# Cooking game of the week #6  2/20/2019



## cookieee (Feb 20, 2019)

Good Morning Everyone

Here is how the game is played. Every week I will post a number. Go to your cookbooks and count to that number. That is the cookbook to use this week.
Tell us what cookbook it is and something about the book. Then make something from that book and if you wish, tell us about it. That easy. 

The number for this week is #33 and/or

a cookbook with the NAME OF A COUNTRY in the title and/or

recipe using a SPICE FROM THAT COUNTRY and/or

a recipe that keeps you warm and cozy during the cold days.

HAVE A GREAT DAY!!


----------



## cookieee (Feb 20, 2019)

My #33 is "DR. BBQ'S BIG-TIME BARBECUE COOKBOOK by Ray Lampe pub.2005.

Darn, I remember now. I used this book in Game #2, L for Lampe.  Might still use it tho, DH found a pizza recipe he wants to make.

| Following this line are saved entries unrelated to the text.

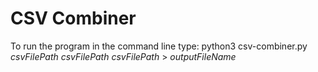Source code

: # CSV Combiner

To run the program in the command line type:
python3 csv-combiner.py *csvFilePath* *csvFilePath* *csvFilePath* \> *outputFileName*
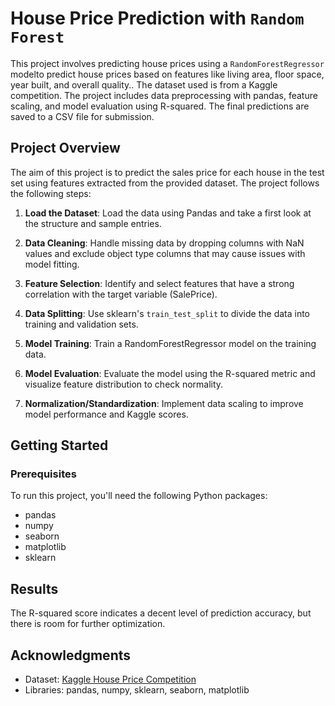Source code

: # House Price Prediction with `Random Forest`

This project involves predicting house prices using a `RandomForestRegressor` modelto predict house prices based on features like living area, floor space, year built, and overall quality.. The dataset used is from a Kaggle competition. The project includes data preprocessing with pandas, feature scaling, and model evaluation using R-squared. The final predictions are saved to a CSV file for submission.

## Project Overview

The aim of this project is to predict the sales price for each house in the test set using features extracted from the provided dataset. The project follows the following steps:

1. **Load the Dataset**: Load the data using Pandas and take a first look at the structure and sample entries.

2. **Data Cleaning**: Handle missing data by dropping columns with NaN values and exclude object type columns that may cause issues with model fitting.

3. **Feature Selection**: Identify and select features that have a strong correlation with the target variable (SalePrice).

4. **Data Splitting**: Use sklearn's `train_test_split` to divide the data into training and validation sets.

5. **Model Training**: Train a RandomForestRegressor model on the training data.

6. **Model Evaluation**: Evaluate the model using the R-squared metric and visualize feature distribution to check normality.

7. **Normalization/Standardization**: Implement data scaling to improve model performance and Kaggle scores.

## Getting Started

### Prerequisites

To run this project, you'll need the following Python packages:

- pandas
- numpy
- seaborn
- matplotlib
- sklearn

## Results

The R-squared score indicates a decent level of prediction accuracy, but there is room for further optimization.

## Acknowledgments

- Dataset: [Kaggle House Price Competition](https://www.kaggle.com/c/house-prices-advanced-regression-techniques)
- Libraries: pandas, numpy, sklearn, seaborn, matplotlib


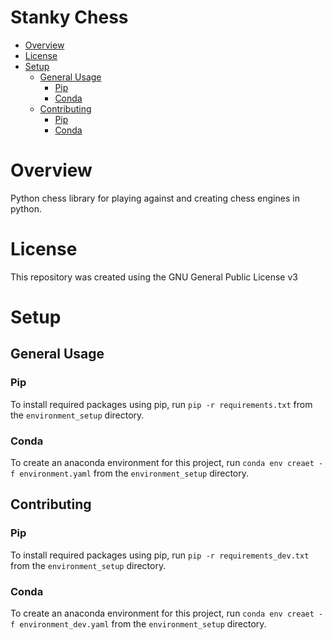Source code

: # Stanky Chess
<!-- TOC -->
* [Overview](#overview)
* [License](#license)
* [Setup](#setup)
  * [General Usage](#general-usage)
    * [Pip](#pip)
    * [Conda](#conda)
  * [Contributing](#contributing)
    * [Pip](#pip-1)
    * [Conda](#conda-1)
<!-- TOC -->

# Overview
Python chess library for playing against and creating chess engines in python.

# License
This repository was created using the GNU General Public License v3

# Setup
## General Usage
### Pip
To install required packages using pip, run `pip -r requirements.txt` from the `environment_setup` directory.
### Conda
To create an anaconda environment for this project, run `conda env creaet -f environment.yaml` from 
the `environment_setup` directory.

## Contributing
### Pip
To install required packages using pip, run `pip -r requirements_dev.txt` from the `environment_setup` directory.
### Conda
To create an anaconda environment for this project, run `conda env creaet -f environment_dev.yaml` from 
the `environment_setup` directory.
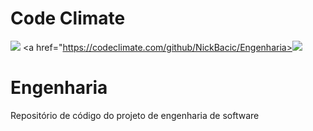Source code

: # Code Climate
<a href="https://codeclimate.com/github/NickBacic/Engenharia"><img src="https://codeclimate.com/github/NickBacic/Engenharia/badges/gpa.svg" /></a> <a href="https://codeclimate.com/github/NickBacic/Engenharia><img src="https://codeclimate.com/github/NickBacic/Engenharia/badges/coverage.svg" /></a>

# Engenharia
Repositório de código do projeto de engenharia de software
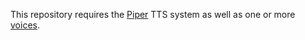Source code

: This repository requires the [Piper] TTS system as well as one or more [voices].

[piper]: https://github.com/OHF-Voice/piper1-gpl
[voices]: https://github.com/OHF-Voice/piper1-gpl/blob/main/docs/VOICES.md
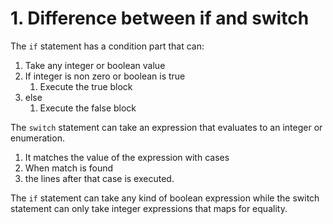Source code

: # 1. Difference between if and switch

The `if` statement has a condition part that can:

1. Take any integer or boolean value
2. If integer is non zero or boolean is true
   1. Execute the true block
3. else
   1. Execute the false block

The `switch` statement can take an expression that evaluates to an integer or enumeration.

1. It matches the value of the expression with cases
2. When match is found
3. the lines after that case is executed.

The `if` statement can take any kind of boolean expression while the switch statement can only take integer expressions that maps for equality.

Let's see what #33 from the other bookcase is.


----------



## cookieee (Feb 20, 2019)

My #33 in the other room is "The Frugal Gourmet Cooks American" by Jeff Smith, pub. 1987

This is a very interesting book.  One section of the book lists the TV show, per episode, list the recipes made on the show and on what page in the book you can find that recipe. 

In the front of the book, Table of Contents, the recipes are listed as such.
(to mention a few)
The Native Americans:
Southwest Indians
Northwest Indians
Plains Indians

The Immigrants:
The Colonies
Philadelphia
George Washington
Thomas Jefferson
Pennsylvania Dutch
Shakers

Down South:
Southern Cookin'
New Orleans
Soul!
Peanuts
Catfish
Crawfish

and 6 other very interesting categories.  This is going to be a fun book to look through.


----------



## cookieee (Feb 23, 2019)

I know this is not a country, but a state in India, but it will do.

"A Taste of Goa" by Mridula Baljekar pub. 1995

I want to use this book because I found a recipe I want to try for Garlic Rice. Will post recipe later if we make it.


----------



## cookieee (Feb 26, 2019)

Well, it looks like you all are getting your way.

This is the last game. 

Won't bother you with it again.


----------